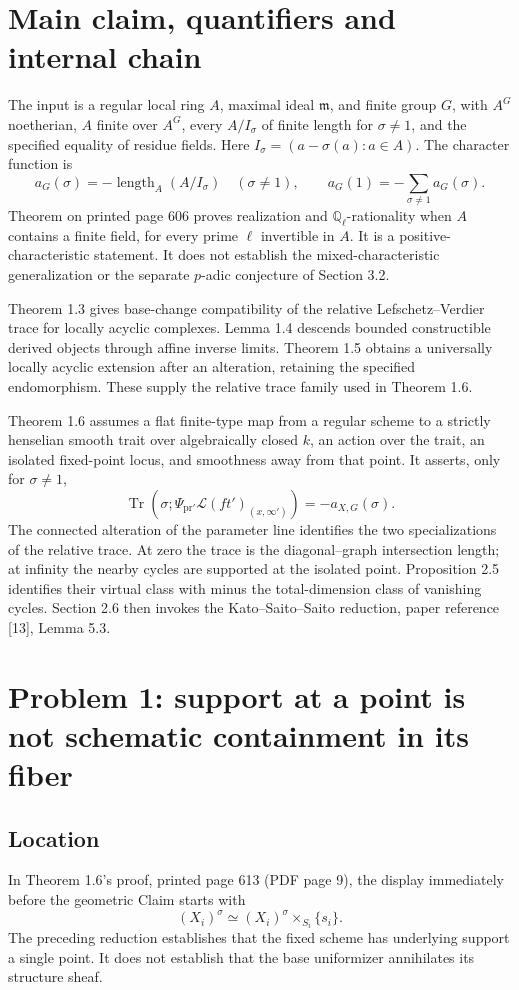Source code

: \documentclass[10pt]{article}
\begin{document}
\section*{Main claim, quantifiers and internal chain}
The input is a regular local ring \(A\), maximal ideal \(\mathfrak m\), and finite group \(G\), with \(A^G\) noetherian, \(A\) finite over \(A^G\), every \(A/I_\sigma\) of finite length for \(\sigma\ne1\), and the specified equality of residue fields. Here \(I_\sigma=(a-\sigma(a):a\in A)\). The character function is \[a_G(\sigma)=-\operatorname{length}_A(A/I_\sigma)\quad(\sigma\ne1),
 \qquad a_G(1)=-\sum_{\sigma\ne1}a_G(\sigma).\] Theorem on printed page 606 proves realization and \(\mathbb Q_\ell\)-rationality when \(A\) contains a finite field, for every prime \(\ell\) invertible in \(A\). It is a positive-characteristic statement. It does not establish the mixed-characteristic generalization or the separate \(p\)-adic conjecture of Section 3.2.\par
Theorem 1.3 gives base-change compatibility of the relative Lefschetz–Verdier trace for locally acyclic complexes. Lemma 1.4 descends bounded constructible derived objects through affine inverse limits. Theorem 1.5 obtains a universally locally acyclic extension after an alteration, retaining the specified endomorphism. These supply the relative trace family used in Theorem 1.6.\par
Theorem 1.6 assumes a flat finite-type map from a regular scheme to a strictly henselian smooth trait over algebraically closed \(k\), an action over the trait, an isolated fixed-point locus, and smoothness away from that point. It asserts, only for \(\sigma\ne1\), \[\operatorname{Tr}\!\left(\sigma;
 \Psi_{\mathrm{pr}'}\mathcal L(ft')_{(x,\infty')}\right)
       =-a_{X,G}(\sigma).\] The connected alteration of the parameter line identifies the two specializations of the relative trace. At zero the trace is the diagonal–graph intersection length; at infinity the nearby cycles are supported at the isolated point. Proposition 2.5 identifies their virtual class with minus the total-dimension class of vanishing cycles. Section 2.6 then invokes the Kato–Saito–Saito reduction, paper reference [13], Lemma 5.3.\par
\section*{Problem 1: support at a point is not schematic containment in its fiber}
\subsection*{Location}
In Theorem 1.6’s proof, printed page 613 (PDF page 9), the display immediately before the geometric Claim starts with \[(X_i)^\sigma\simeq (X_i)^\sigma\times_{S_i}\{s_i\}.\] The preceding reduction establishes that the fixed scheme has underlying support a single point. It does not establish that the base uniformizer annihilates its structure sheaf.\par
\end{document}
____
**REQUIRED WORK:** Scan the records for the word "printed", and copy each line where it is found.

**WRITTEN REPLY:**
 \qquad a_G(1)=-\sum_{\sigma\ne1}a_G(\sigma).\] Theorem on printed page 606 proves realization and \(\mathbb Q_\ell\)-rationality when \(A\) contains a finite field, for every prime \(\ell\) invertible in \(A\). It is a positive-characteristic statement. It does not establish the mixed-characteristic generalization or the separate \(p\)-adic conjecture of Section 3.2.\par
In Theorem 1.6’s proof, printed page 613 (PDF page 9), the display immediately before the geometric Claim starts with \[(X_i)^\sigma\simeq (X_i)^\sigma\times_{S_i}\{s_i\}.\] The preceding reduction establishes that the fixed scheme has underlying support a single point. It does not establish that the base uniformizer annihilates its structure sheaf.\par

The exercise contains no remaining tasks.